Doubting Science and Reaching False Conclusions: Two Phenomena with Consequences for Community Water Fluoridation

Posted & filed under Fluoride, Oral Health, and Access to Care.

Advocates of community water fluoridation (CWF) stand on a bedrock of science that has been decades in the making and is thousands of studies deep. So the growing disbelief in science and medicine is a troubling and dangerous trend.

Two recent blog posts shed light on why people doubt and how beliefs are not easy to change, not even in the face of more or better evidence.

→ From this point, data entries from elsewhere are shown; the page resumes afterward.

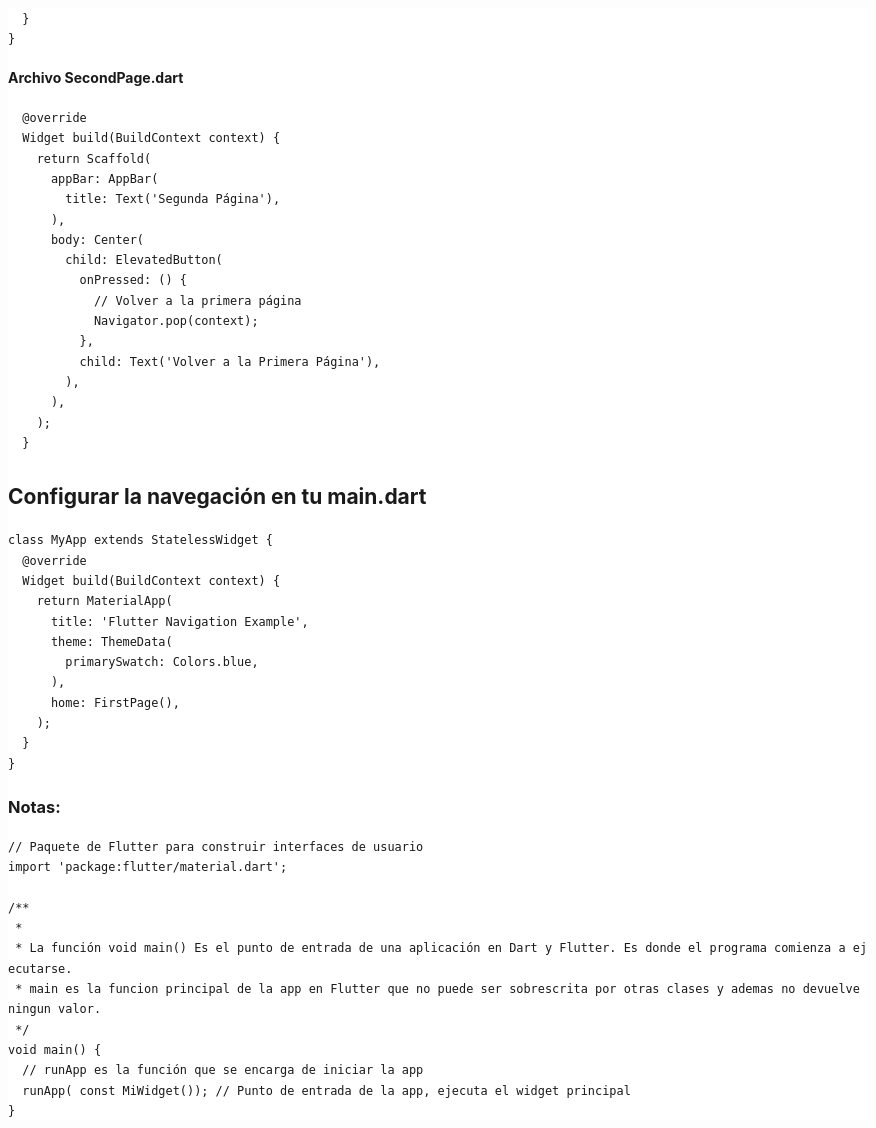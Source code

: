       }
    }

#### Archivo SecondPage.dart

      @override
      Widget build(BuildContext context) {
        return Scaffold(
          appBar: AppBar(
            title: Text('Segunda Página'),
          ),
          body: Center(
            child: ElevatedButton(
              onPressed: () {
                // Volver a la primera página
                Navigator.pop(context);
              },
              child: Text('Volver a la Primera Página'),
            ),
          ),
        );
      }

## Configurar la navegación en tu main.dart

    class MyApp extends StatelessWidget {
      @override
      Widget build(BuildContext context) {
        return MaterialApp(
          title: 'Flutter Navigation Example',
          theme: ThemeData(
            primarySwatch: Colors.blue,
          ),
          home: FirstPage(),
        );
      }
    }

### Notas:

    // Paquete de Flutter para construir interfaces de usuario
    import 'package:flutter/material.dart';

    /**
     *
     * La función void main() Es el punto de entrada de una aplicación en Dart y Flutter. Es donde el programa comienza a ejecutarse.
     * main es la funcion principal de la app en Flutter que no puede ser sobrescrita por otras clases y ademas no devuelve ningun valor.
     */
    void main() {
      // runApp es la función que se encarga de iniciar la app
      runApp( const MiWidget()); // Punto de entrada de la app, ejecuta el widget principal
    }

Joel Achenbach’s March 2015 essay Why Do Many Reasonable People Doubt Science? in National Geographic explains why and how people “use scientific knowledge to reinforce beliefs that have already been shaped by their worldview.” When we take a stand for or against an issue like CWF, we are aligning ourselves with an entire community of likeminded individuals and that, it seems, is a very strong motivating factor.

In Your Brain is Primed to Reach False Conclusions, FiveThirtyEight’s lead science writer Christie Aschwanden examines a recent study that digs deeply into the mechanism known as the illusion of causality and other cognitive biases. While these phenomena aren’t new, new approaches are needed to recognize and avoid them. Throwing more science at those who have already reached unfounded conclusions or who have adopted a different community of thought will not solve the problem.